Let the mass of Lead be denoted by $m$. Its value has been given to us in the problem as:
$\Rightarrow m=500g$
Let the specific heat capacity of lead be given by the term $S$. According to the question, the value of specific heat of lead is given as:
$\Rightarrow S=0.03\text{cal }{{\text{g}}^{-1}}{{\text{ }}^{0}}{{C}^{-1}}$
Now, let the total thermal capacity of Lead be denoted by $C$ .
Then, using the formula for thermal heat capacity of a substance, which is given by:
$\Rightarrow C=mS$ [Let the given expression be equation number (1)]
We have, the thermal heat capacity of lead as:
Putting all the required values of the respective terms in the above equation, we get:
$\begin{aligned} & \Rightarrow C=500\times 0.03cal{{\text{ }}^{0}}{{C}^{-1}} \\\ & \therefore C=15cal{{\text{ }}^{0}}{{C}^{-1}} \\\ \end{aligned}$
Hence, the thermal heat capacity of lead comes out to be $15cal{{\text{ }}^{0}}{{C}^{-1}}$.
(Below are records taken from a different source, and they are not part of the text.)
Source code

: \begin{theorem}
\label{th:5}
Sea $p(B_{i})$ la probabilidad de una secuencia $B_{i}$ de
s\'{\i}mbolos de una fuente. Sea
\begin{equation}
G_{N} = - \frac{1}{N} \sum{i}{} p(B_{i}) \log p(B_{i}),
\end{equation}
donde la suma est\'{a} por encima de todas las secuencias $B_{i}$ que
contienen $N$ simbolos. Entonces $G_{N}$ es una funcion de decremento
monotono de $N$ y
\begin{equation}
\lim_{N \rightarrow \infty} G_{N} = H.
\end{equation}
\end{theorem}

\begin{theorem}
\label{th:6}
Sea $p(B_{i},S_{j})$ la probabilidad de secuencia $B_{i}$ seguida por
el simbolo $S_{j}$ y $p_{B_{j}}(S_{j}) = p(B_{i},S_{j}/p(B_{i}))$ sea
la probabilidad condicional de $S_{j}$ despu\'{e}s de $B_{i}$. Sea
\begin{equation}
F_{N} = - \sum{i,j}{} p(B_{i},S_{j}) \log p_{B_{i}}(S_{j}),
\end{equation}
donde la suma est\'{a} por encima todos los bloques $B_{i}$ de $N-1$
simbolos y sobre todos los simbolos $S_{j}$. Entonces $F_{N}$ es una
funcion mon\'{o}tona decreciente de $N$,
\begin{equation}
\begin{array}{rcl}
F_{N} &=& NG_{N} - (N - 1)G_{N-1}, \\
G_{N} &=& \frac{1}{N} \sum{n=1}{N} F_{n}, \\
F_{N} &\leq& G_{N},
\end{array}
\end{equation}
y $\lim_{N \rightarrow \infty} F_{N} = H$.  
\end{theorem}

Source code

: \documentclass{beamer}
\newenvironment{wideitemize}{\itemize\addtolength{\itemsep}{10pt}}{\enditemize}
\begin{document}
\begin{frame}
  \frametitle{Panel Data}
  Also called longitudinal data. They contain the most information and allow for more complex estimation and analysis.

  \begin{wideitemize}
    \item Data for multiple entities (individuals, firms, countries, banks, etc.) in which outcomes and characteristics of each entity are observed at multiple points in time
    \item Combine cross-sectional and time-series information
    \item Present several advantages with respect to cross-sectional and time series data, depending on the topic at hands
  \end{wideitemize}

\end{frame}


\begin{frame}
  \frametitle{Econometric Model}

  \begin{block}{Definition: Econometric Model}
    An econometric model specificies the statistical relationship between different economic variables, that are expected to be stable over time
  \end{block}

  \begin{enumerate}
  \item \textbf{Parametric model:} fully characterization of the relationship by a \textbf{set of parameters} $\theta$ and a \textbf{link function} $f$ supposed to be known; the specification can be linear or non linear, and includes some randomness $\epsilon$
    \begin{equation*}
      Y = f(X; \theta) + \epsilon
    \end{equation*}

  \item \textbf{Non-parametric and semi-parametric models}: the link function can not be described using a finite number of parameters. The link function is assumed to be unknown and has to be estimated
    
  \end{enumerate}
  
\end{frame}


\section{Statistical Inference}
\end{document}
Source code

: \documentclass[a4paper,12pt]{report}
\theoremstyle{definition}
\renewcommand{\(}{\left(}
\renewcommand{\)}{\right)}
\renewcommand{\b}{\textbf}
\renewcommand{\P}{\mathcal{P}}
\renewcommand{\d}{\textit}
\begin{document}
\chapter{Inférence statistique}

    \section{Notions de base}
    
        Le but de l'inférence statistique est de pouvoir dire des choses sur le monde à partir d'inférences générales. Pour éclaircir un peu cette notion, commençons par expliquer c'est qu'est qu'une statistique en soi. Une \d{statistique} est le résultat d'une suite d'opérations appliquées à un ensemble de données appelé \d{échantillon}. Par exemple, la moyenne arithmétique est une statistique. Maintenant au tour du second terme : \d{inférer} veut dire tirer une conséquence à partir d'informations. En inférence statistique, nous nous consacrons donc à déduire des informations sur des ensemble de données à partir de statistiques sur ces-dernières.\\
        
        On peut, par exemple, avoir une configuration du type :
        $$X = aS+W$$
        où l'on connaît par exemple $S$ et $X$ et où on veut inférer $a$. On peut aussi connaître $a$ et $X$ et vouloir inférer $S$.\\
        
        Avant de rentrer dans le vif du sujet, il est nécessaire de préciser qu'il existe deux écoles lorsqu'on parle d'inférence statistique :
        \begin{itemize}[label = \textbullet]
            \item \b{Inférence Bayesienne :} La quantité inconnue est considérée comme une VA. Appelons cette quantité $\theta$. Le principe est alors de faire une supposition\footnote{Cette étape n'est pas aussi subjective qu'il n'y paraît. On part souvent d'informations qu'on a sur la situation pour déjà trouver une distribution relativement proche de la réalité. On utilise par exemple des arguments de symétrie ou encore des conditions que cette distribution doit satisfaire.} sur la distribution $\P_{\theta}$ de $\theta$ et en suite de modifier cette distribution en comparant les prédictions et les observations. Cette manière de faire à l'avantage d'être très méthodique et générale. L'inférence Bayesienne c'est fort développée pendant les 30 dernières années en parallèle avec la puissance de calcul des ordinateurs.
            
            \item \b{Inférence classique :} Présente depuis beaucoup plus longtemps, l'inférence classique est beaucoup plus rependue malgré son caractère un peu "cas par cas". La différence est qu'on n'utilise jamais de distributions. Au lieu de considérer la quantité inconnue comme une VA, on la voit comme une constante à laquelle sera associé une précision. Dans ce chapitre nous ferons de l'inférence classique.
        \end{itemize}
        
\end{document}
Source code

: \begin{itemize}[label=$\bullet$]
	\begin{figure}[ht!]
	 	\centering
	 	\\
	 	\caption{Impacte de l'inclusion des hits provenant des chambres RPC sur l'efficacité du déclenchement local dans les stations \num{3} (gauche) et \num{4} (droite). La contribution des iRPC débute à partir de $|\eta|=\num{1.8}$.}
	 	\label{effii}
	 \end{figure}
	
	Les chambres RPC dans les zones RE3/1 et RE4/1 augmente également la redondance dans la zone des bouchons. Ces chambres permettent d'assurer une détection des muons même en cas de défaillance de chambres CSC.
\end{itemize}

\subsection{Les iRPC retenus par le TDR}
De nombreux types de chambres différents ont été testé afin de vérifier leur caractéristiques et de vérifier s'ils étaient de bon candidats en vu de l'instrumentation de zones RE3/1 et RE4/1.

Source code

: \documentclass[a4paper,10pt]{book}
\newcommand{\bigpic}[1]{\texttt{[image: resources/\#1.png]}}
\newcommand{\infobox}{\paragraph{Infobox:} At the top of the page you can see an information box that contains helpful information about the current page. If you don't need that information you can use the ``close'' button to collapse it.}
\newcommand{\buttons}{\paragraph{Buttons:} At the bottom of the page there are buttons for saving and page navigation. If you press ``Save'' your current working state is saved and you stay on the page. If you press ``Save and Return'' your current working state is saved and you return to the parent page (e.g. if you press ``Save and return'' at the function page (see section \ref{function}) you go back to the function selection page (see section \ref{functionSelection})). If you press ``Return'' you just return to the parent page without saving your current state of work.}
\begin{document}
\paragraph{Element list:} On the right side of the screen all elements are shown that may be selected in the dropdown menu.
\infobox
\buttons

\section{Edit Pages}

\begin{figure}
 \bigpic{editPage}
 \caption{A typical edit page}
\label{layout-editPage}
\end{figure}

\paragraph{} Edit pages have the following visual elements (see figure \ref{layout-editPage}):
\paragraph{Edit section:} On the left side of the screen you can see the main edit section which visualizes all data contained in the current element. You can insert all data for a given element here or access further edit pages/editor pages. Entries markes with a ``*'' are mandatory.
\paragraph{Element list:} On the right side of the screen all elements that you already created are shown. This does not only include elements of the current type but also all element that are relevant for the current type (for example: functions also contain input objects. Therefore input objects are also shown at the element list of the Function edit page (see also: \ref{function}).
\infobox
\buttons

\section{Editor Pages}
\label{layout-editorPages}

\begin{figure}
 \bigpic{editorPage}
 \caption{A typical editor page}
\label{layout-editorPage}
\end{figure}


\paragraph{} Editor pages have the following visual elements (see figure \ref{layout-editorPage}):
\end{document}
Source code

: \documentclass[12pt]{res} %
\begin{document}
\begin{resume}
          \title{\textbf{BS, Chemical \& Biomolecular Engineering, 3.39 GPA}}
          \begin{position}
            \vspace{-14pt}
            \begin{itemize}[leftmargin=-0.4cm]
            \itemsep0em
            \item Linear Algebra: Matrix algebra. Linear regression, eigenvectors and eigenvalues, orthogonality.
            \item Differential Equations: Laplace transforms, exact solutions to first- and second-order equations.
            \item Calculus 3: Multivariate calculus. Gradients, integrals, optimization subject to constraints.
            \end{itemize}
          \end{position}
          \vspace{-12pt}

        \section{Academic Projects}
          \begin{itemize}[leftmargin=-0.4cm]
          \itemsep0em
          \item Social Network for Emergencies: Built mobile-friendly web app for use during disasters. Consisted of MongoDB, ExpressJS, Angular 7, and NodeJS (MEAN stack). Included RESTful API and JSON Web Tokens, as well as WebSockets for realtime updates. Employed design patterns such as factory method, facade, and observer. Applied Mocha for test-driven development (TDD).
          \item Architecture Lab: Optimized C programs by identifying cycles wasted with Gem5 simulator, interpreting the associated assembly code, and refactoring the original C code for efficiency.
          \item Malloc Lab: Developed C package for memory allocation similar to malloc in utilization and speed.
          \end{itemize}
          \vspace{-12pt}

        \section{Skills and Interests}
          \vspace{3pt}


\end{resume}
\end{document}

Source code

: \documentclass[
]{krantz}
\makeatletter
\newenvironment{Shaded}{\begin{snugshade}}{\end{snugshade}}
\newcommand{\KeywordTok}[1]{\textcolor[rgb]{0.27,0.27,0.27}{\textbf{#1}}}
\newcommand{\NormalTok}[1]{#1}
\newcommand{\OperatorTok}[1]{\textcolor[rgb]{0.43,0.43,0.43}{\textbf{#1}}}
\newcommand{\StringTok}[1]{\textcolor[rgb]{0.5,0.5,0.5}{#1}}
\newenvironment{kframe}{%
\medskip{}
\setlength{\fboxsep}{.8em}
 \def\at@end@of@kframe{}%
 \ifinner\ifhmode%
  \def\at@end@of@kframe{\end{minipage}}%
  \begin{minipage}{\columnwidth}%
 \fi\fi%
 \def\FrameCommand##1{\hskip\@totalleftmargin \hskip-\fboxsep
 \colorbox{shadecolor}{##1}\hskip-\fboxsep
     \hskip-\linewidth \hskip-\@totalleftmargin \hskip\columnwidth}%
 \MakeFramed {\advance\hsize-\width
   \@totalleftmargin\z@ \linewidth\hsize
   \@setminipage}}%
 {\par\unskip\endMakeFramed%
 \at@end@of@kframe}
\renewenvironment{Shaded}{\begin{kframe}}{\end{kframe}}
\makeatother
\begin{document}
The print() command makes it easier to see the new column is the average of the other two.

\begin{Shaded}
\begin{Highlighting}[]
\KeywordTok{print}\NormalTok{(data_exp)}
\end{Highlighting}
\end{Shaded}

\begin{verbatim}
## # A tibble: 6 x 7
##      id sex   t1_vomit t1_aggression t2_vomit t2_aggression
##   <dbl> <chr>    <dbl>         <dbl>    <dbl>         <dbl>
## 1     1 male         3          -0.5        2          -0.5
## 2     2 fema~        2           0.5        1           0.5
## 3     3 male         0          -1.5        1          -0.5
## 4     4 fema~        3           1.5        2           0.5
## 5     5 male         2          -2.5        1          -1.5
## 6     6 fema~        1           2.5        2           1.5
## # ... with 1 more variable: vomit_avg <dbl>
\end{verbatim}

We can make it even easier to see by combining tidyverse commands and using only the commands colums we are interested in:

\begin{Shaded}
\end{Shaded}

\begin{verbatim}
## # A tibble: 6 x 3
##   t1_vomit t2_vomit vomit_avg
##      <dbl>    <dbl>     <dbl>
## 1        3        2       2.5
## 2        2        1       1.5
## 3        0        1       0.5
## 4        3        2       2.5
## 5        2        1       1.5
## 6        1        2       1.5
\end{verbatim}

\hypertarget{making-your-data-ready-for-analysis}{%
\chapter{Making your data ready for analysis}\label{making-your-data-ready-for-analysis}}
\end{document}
Hence, option (C) is the correct option for the above problem.

Note:
In simple calculations-based problems like these, one should remember the correct formula and put the values of different parameters from the question correctly. The calculations should be checked at least twice to make sure we do not concur any errors. Also, the unit of final answer should be verified once. Since, these are comparatively easy problems, one should be quick to solve these and move on to the next question to save time in an examination.